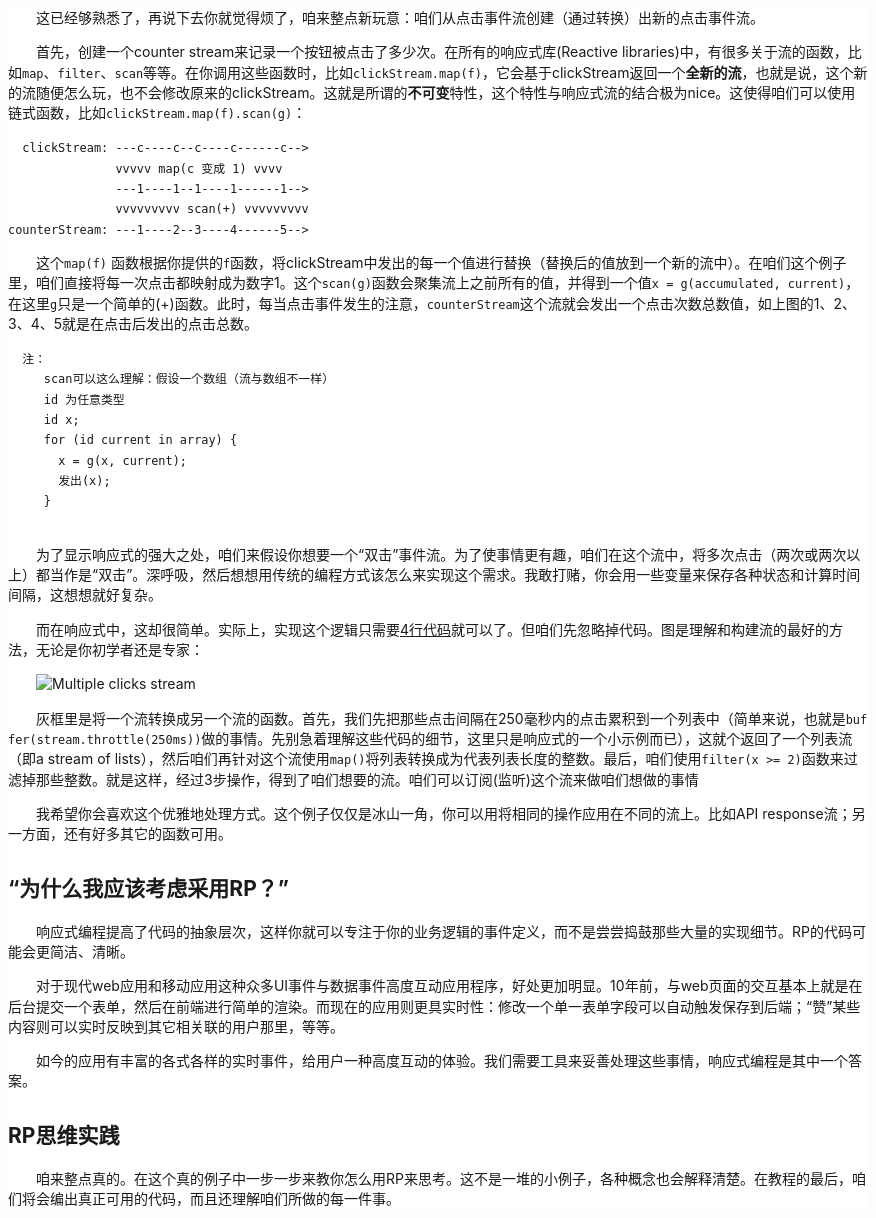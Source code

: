 　　这已经够熟悉了，再说下去你就觉得烦了，咱来整点新玩意：咱们从点击事件流创建（通过转换）出新的点击事件流。

　　首先，创建一个counter stream来记录一个按钮被点击了多少次。在所有的响应式库(Reactive libraries)中，有很多关于流的函数，比如`map`、`filter`、`scan`等等。在你调用这些函数时，比如`clickStream.map(f)`，它会基于clickStream返回一个**全新的流**，也就是说，这个新的流随便怎么玩，也不会修改原来的clickStream。这就是所谓的**不可变**特性，这个特性与响应式流的结合极为nice。这使得咱们可以使用链式函数，比如`clickStream.map(f).scan(g)`：

```
  clickStream: ---c----c--c----c------c-->
               vvvvv map(c 变成 1) vvvv
               ---1----1--1----1------1-->
               vvvvvvvvv scan(+) vvvvvvvvv
counterStream: ---1----2--3----4------5-->
```

　　这个`map(f)` 函数根据你提供的`f`函数，将clickStream中发出的每一个值进行替换（替换后的值放到一个新的流中）。在咱们这个例子里，咱们直接将每一次点击都映射成为数字1。这个`scan(g)`函数会聚集流上之前所有的值，并得到一个值`x = g(accumulated, current)`，在这里`g`只是一个简单的(+)函数。此时，每当点击事件发生的注意，`counterStream`这个流就会发出一个点击次数总数值，如上图的1、2、3、4、5就是在点击后发出的点击总数。
```
  注：
     scan可以这么理解：假设一个数组（流与数组不一样）
     id 为任意类型
     id x;
     for (id current in array) {
       x = g(x, current);
       发出(x);
     }
      
```

　　为了显示响应式的强大之处，咱们来假设你想要一个“双击”事件流。为了使事情更有趣，咱们在这个流中，将多次点击（两次或两次以上）都当作是“双击”。深呼吸，然后想想用传统的编程方式该怎么来实现这个需求。我敢打赌，你会用一些变量来保存各种状态和计算时间间隔，这想想就好复杂。

　　而在响应式中，这却很简单。实际上，实现这个逻辑只需要[4行代码](http://jsfiddle.net/staltz/4gGgs/27/)就可以了。但咱们先忽略掉代码。图是理解和构建流的最好的方法，无论是你初学者还是专家：

　　![Multiple clicks stream](http://i.imgur.com/HMGWNO5.png)

　　灰框里是将一个流转换成另一个流的函数。首先，我们先把那些点击间隔在250毫秒内的点击累积到一个列表中（简单来说，也就是`buffer(stream.throttle(250ms))`做的事情。先别急着理解这些代码的细节，这里只是响应式的一个小示例而已），这就个返回了一个列表流（即a stream of lists），然后咱们再针对这个流使用`map()`将列表转换成为代表列表长度的整数。最后，咱们使用`filter(x >= 2)`函数来过滤掉那些整数。就是这样，经过3步操作，得到了咱们想要的流。咱们可以订阅(监听)这个流来做咱们想做的事情

　　我希望你会喜欢这个优雅地处理方式。这个例子仅仅是冰山一角，你可以用将相同的操作应用在不同的流上。比如API response流；另一方面，还有好多其它的函数可用。

## “为什么我应该考虑采用RP？”

　　响应式编程提高了代码的抽象层次，这样你就可以专注于你的业务逻辑的事件定义，而不是尝尝捣鼓那些大量的实现细节。RP的代码可能会更简洁、清晰。

　　对于现代web应用和移动应用这种众多UI事件与数据事件高度互动应用程序，好处更加明显。10年前，与web页面的交互基本上就是在后台提交一个表单，然后在前端进行简单的渲染。而现在的应用则更具实时性：修改一个单一表单字段可以自动触发保存到后端；“赞”某些内容则可以实时反映到其它相关联的用户那里，等等。

　　如今的应用有丰富的各式各样的实时事件，给用户一种高度互动的体验。我们需要工具来妥善处理这些事情，响应式编程是其中一个答案。

## RP思维实践

　　咱来整点真的。在这个真的例子中一步一步来教你怎么用RP来思考。这不是一堆的小例子，各种概念也会解释清楚。在教程的最后，咱们将会编出真正可用的代码，而且还理解咱们所做的每一件事。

# BRIEF:
Every entry above should be returned exactly, with no images included.

# RESPONSE AREA:
Source code

: 　　这已经够熟悉了，再说下去你就觉得烦了，咱来整点新玩意：咱们从点击事件流创建（通过转换）出新的点击事件流。

　　首先，创建一个counter stream来记录一个按钮被点击了多少次。在所有的响应式库(Reactive libraries)中，有很多关于流的函数，比如`map`、`filter`、`scan`等等。在你调用这些函数时，比如`clickStream.map(f)`，它会基于clickStream返回一个**全新的流**，也就是说，这个新的流随便怎么玩，也不会修改原来的clickStream。这就是所谓的**不可变**特性，这个特性与响应式流的结合极为nice。这使得咱们可以使用链式函数，比如`clickStream.map(f).scan(g)`：

```
  clickStream: ---c----c--c----c------c-->
               vvvvv map(c 变成 1) vvvv
               ---1----1--1----1------1-->
               vvvvvvvvv scan(+) vvvvvvvvv
counterStream: ---1----2--3----4------5-->
```

　　这个`map(f)` 函数根据你提供的`f`函数，将clickStream中发出的每一个值进行替换（替换后的值放到一个新的流中）。在咱们这个例子里，咱们直接将每一次点击都映射成为数字1。这个`scan(g)`函数会聚集流上之前所有的值，并得到一个值`x = g(accumulated, current)`，在这里`g`只是一个简单的(+)函数。此时，每当点击事件发生的注意，`counterStream`这个流就会发出一个点击次数总数值，如上图的1、2、3、4、5就是在点击后发出的点击总数。
```
  注：
     scan可以这么理解：假设一个数组（流与数组不一样）
     id 为任意类型
     id x;
     for (id current in array) {
       x = g(x, current);
       发出(x);
     }
      
```

　　为了显示响应式的强大之处，咱们来假设你想要一个“双击”事件流。为了使事情更有趣，咱们在这个流中，将多次点击（两次或两次以上）都当作是“双击”。深呼吸，然后想想用传统的编程方式该怎么来实现这个需求。我敢打赌，你会用一些变量来保存各种状态和计算时间间隔，这想想就好复杂。

　　而在响应式中，这却很简单。实际上，实现这个逻辑只需要[4行代码](http://jsfiddle.net/staltz/4gGgs/27/)就可以了。但咱们先忽略掉代码。图是理解和构建流的最好的方法，无论是你初学者还是专家：

　　![Multiple clicks stream](http://i.imgur.com/HMGWNO5.png)

　　灰框里是将一个流转换成另一个流的函数。首先，我们先把那些点击间隔在250毫秒内的点击累积到一个列表中（简单来说，也就是`buffer(stream.throttle(250ms))`做的事情。先别急着理解这些代码的细节，这里只是响应式的一个小示例而已），这就个返回了一个列表流（即a stream of lists），然后咱们再针对这个流使用`map()`将列表转换成为代表列表长度的整数。最后，咱们使用`filter(x >= 2)`函数来过滤掉那些整数。就是这样，经过3步操作，得到了咱们想要的流。咱们可以订阅(监听)这个流来做咱们想做的事情

　　我希望你会喜欢这个优雅地处理方式。这个例子仅仅是冰山一角，你可以用将相同的操作应用在不同的流上。比如API response流；另一方面，还有好多其它的函数可用。

## “为什么我应该考虑采用RP？”

　　响应式编程提高了代码的抽象层次，这样你就可以专注于你的业务逻辑的事件定义，而不是尝尝捣鼓那些大量的实现细节。RP的代码可能会更简洁、清晰。

　　对于现代web应用和移动应用这种众多UI事件与数据事件高度互动应用程序，好处更加明显。10年前，与web页面的交互基本上就是在后台提交一个表单，然后在前端进行简单的渲染。而现在的应用则更具实时性：修改一个单一表单字段可以自动触发保存到后端；“赞”某些内容则可以实时反映到其它相关联的用户那里，等等。

　　如今的应用有丰富的各式各样的实时事件，给用户一种高度互动的体验。我们需要工具来妥善处理这些事情，响应式编程是其中一个答案。

## RP思维实践

　　咱来整点真的。在这个真的例子中一步一步来教你怎么用RP来思考。这不是一堆的小例子，各种概念也会解释清楚。在教程的最后，咱们将会编出真正可用的代码，而且还理解咱们所做的每一件事。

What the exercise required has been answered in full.